Launching the Journey

The Jesuit Novices were sent on an itinerary that was predetermined by the Master of Novices. They were not necessarily – in fact, rarely – going to a shrine, often doing a circuitous route in the countryside bringing them back to a novitiate after a month. The number of Jesuit novices undertaking the pilgrimage from the Montreal novitiate varied significantly over the years. For the first forty years, it was mostly in the single digits, but would average close to twenty by the 1920s, and reached an all-time high of 38 pilgrims in 1935.

Archives des Jésuites au Canada R-0010-31-3_1942_filion

The pilgrimage happened around May or June in the first year of novitiate. Novices had done previously the monthlong retreat of the Spiritual Exercises, and the weather was more forgiving; the snow had melted, and the hot summer months were ahead. The pilgrimage was for those young men a first extended stay outside of the cloister and its careful institutional rhythm. Aside from some rules, and the companionship of a peer, they were given space to exert responsibly their freedom and live out their budding religious identity.

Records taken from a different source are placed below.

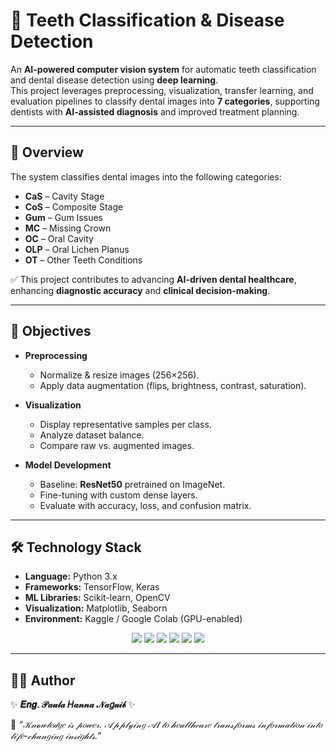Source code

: # 🦷 Teeth Classification & Disease Detection  

An **AI-powered computer vision system** for automatic teeth classification and dental disease detection using **deep learning**.  
This project leverages preprocessing, visualization, transfer learning, and evaluation pipelines to classify dental images into **7 categories**, supporting dentists with **AI-assisted diagnosis** and improved treatment planning.  

---

## 📖 Overview  

The system classifies dental images into the following categories:  
- **CaS** – Cavity Stage  
- **CoS** – Composite Stage  
- **Gum** – Gum Issues  
- **MC** – Missing Crown  
- **OC** – Oral Cavity  
- **OLP** – Oral Lichen Planus  
- **OT** – Other Teeth Conditions  

✅ This project contributes to advancing **AI-driven dental healthcare**, enhancing **diagnostic accuracy** and **clinical decision-making**.  

---

## 🎯 Objectives  

- **Preprocessing**  
  - Normalize & resize images (256×256).  
  - Apply data augmentation (flips, brightness, contrast, saturation).  

- **Visualization**  
  - Display representative samples per class.  
  - Analyze dataset balance.  
  - Compare raw vs. augmented images.  

- **Model Development**  
  - Baseline: **ResNet50** pretrained on ImageNet.  
  - Fine-tuning with custom dense layers.  
  - Evaluate with accuracy, loss, and confusion matrix.  

---

## 🛠️ Technology Stack  

- **Language:** Python 3.x  
- **Frameworks:** TensorFlow, Keras  
- **ML Libraries:** Scikit-learn, OpenCV  
- **Visualization:** Matplotlib, Seaborn  
- **Environment:** Kaggle / Google Colab (GPU-enabled)  

<p align="center">
  <img src="https://img.shields.io/badge/Python-3776AB?style=for-the-badge&logo=python&logoColor=white"/>
  <img src="https://img.shields.io/badge/TensorFlow-FF6F00?style=for-the-badge&logo=tensorflow&logoColor=white"/>
  <img src="https://img.shields.io/badge/Keras-D00000?style=for-the-badge&logo=keras&logoColor=white"/>
  <img src="https://img.shields.io/badge/OpenCV-5C3EE8?style=for-the-badge&logo=opencv&logoColor=white"/>
  <img src="https://img.shields.io/badge/Scikit--Learn-F7931E?style=for-the-badge&logo=scikit-learn&logoColor=white"/>
  <img src="https://img.shields.io/badge/Matplotlib-11557c?style=for-the-badge&logo=plotly&logoColor=white"/>
</p>  

---
## 👨‍💻 Author  

✨ **𝑬𝒏𝒈. 𝒫𝒶𝓊𝓁𝒶 𝐻𝒶𝓃𝓃𝒶 𝒩𝒶𝑔𝓊𝒾𝒷** ✨  

📌 *“𝒦𝓃𝓸𝓌𝓁𝑒𝒹𝑔𝑒 𝒾𝓈 𝓅𝑜𝓌𝑒𝓇. 𝒜𝓅𝓅𝓁𝓎𝒾𝓃𝑔 𝒜𝐼 𝓉𝑜 𝒽𝑒𝒶𝓁𝓉𝒽𝒸𝒶𝓇𝑒 𝓉𝓇𝒶𝓃𝓈𝒻𝑜𝓇𝓂𝓈 𝒾𝓃𝒻𝑜𝓇𝓂𝒶𝓉𝒾𝑜𝓃 𝒾𝓃𝓉𝑜 𝓁𝒾𝒻𝑒-𝒸𝒽𝒶𝓃𝑔𝒾𝓃𝑔 𝒾𝓃𝓈𝒾𝑔𝒽𝓉𝓈.”*  

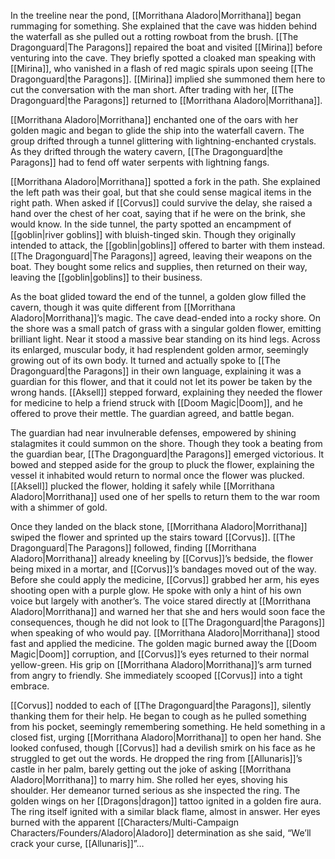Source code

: In the treeline near the pond, [[Morrithana Aladoro|Morrithana]] began rummaging for something. She explained that the cave was hidden behind the waterfall as she pulled out a rotting rowboat from the brush. [[The Dragonguard|The Paragons]] repaired the boat and visited [[Mirina]] before venturing into the cave. They briefly spotted a cloaked man speaking with [[Mirina]], who vanished in a flash of red magic spirals upon seeing [[The Dragonguard|the Paragons]]. [[Mirina]] implied she summoned them here to cut the conversation with the man short. After trading with her, [[The Dragonguard|the Paragons]] returned to [[Morrithana Aladoro|Morrithana]].

[[Morrithana Aladoro|Morrithana]] enchanted one of the oars with her golden magic and began to glide the ship into the waterfall cavern. The group drifted through a tunnel glittering with lightning-enchanted crystals. As they drifted through the watery cavern, [[The Dragonguard|the Paragons]] had to fend off water serpents with lightning fangs. 

[[Morrithana Aladoro|Morrithana]] spotted a fork in the path. She explained the left path was their goal, but that she could sense magical items in the right path. When asked if [[Corvus]] could survive the delay, she raised a hand over the chest of her coat, saying that if he were on the brink, she would know. In the side tunnel, the party spotted an encampment of [[goblin|river goblins]] with bluish-tinged skin. Though they originally intended to attack, the [[goblin|goblins]] offered to barter with them instead. [[The Dragonguard|The Paragons]] agreed, leaving their weapons on the boat. They bought some relics and supplies, then returned on their way, leaving the [[goblin|goblins]] to their business.

As the boat glided toward the end of the tunnel, a golden glow filled the cavern, though it was quite different from [[Morrithana Aladoro|Morrithana]]’s magic. The cave dead-ended into a rocky shore. On the shore was a small patch of grass with a singular golden flower, emitting brilliant light. Near it stood a massive bear standing on its hind legs. Across its enlarged, muscular body, it had resplendent golden armor, seemingly growing out of its own body. It turned and actually spoke to [[The Dragonguard|the Paragons]] in their own language, explaining it was a guardian for this flower, and that it could not let its power be taken by the wrong hands. [[Aksell]] stepped forward, explaining they needed the flower for medicine to help a friend struck with [[Doom Magic|Doom]], and he offered to prove their mettle. The guardian agreed, and battle began. 

The guardian had near invulnerable defenses, empowered by shining stalagmites it could summon on the shore. Though they took a beating from the guardian bear, [[The Dragonguard|the Paragons]] emerged victorious. It bowed and stepped aside for the group to pluck the flower, explaining the vessel it inhabited would return to normal once the flower was plucked. [[Aksell]] plucked the flower, holding it safely while [[Morrithana Aladoro|Morrithana]] used one of her spells to return them to the war room with a shimmer of gold. 

Once they landed on the black stone, [[Morrithana Aladoro|Morrithana]] swiped the flower and sprinted up the stairs toward [[Corvus]]. [[The Dragonguard|The Paragons]] followed, finding [[Morrithana Aladoro|Morrithana]] already kneeling by [[Corvus]]’s bedside, the flower being mixed in a mortar, and [[Corvus]]’s bandages moved out of the way. Before she could apply the medicine, [[Corvus]] grabbed her arm, his eyes shooting open with a purple glow. He spoke with only a hint of his own voice but largely with another’s. The voice stared directly at [[Morrithana Aladoro|Morrithana]] and warned her that she and hers would soon face the consequences, though he did not look to [[The Dragonguard|the Paragons]] when speaking of who would pay. [[Morrithana Aladoro|Morrithana]] stood fast and applied the medicine. The golden magic burned away the [[Doom Magic|Doom]] corruption, and [[Corvus]]’s eyes returned to their normal yellow-green. His grip on [[Morrithana Aladoro|Morrithana]]’s arm turned from angry to friendly. She immediately scooped [[Corvus]] into a tight embrace. 

[[Corvus]] nodded to each of [[The Dragonguard|the Paragons]], silently thanking them for their help. He began to cough as he pulled something from his pocket, seemingly remembering something. He held something in a closed fist, urging [[Morrithana Aladoro|Morrithana]] to open her hand. She looked confused, though [[Corvus]] had a devilish smirk on his face as he struggled to get out the words. He dropped the ring from [[Allunaris]]’s castle in her palm, barely getting out the joke of asking [[Morrithana Aladoro|Morrithana]] to marry him. She rolled her eyes, shoving his shoulder. Her demeanor turned serious as she inspected the ring. The golden wings on her [[Dragons|dragon]] tattoo ignited in a golden fire aura. The ring itself ignited with a similar black flame, almost in answer. Her eyes burned with the apparent [[Characters/Multi-Campaign Characters/Founders/Aladoro|Aladoro]] determination as she said, “We’ll crack your curse, [[Allunaris]]”…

With little warning but great expectations, novices were sent two by two, in pairs announced on the day of the departure. A ritual marked their sending: blessing of the crucifix and staff at the chapel, prayer to the Virgin Mary at the grotto in the garden, then hymns sung while the second-year novices were watching the pilgrims leave the premises. Wearing their cassocks, pilgrims were generally to travel by foot on a predetermined itinerary. They usually only knew of the next stop, since they received a little notebook with glued pages, peeling off a page once a destination was reached or a task accomplished. The program included the place to go, but also people to pay a visit to along the way or once arrived at their expected destination. The novices were usually to spend a few days in a given place, before moving forward. They would stay in the parish rectory, if the pastor had work to entrust to them – in the garden, the rectory or at the parish. Pastors were sometimes expecting the passage of the novices, either explicitly or implicitly, as it became an annual event around the same time of the year. In case no one would receive them or have work for them, pilgrims were to go to the following place on their itinerary.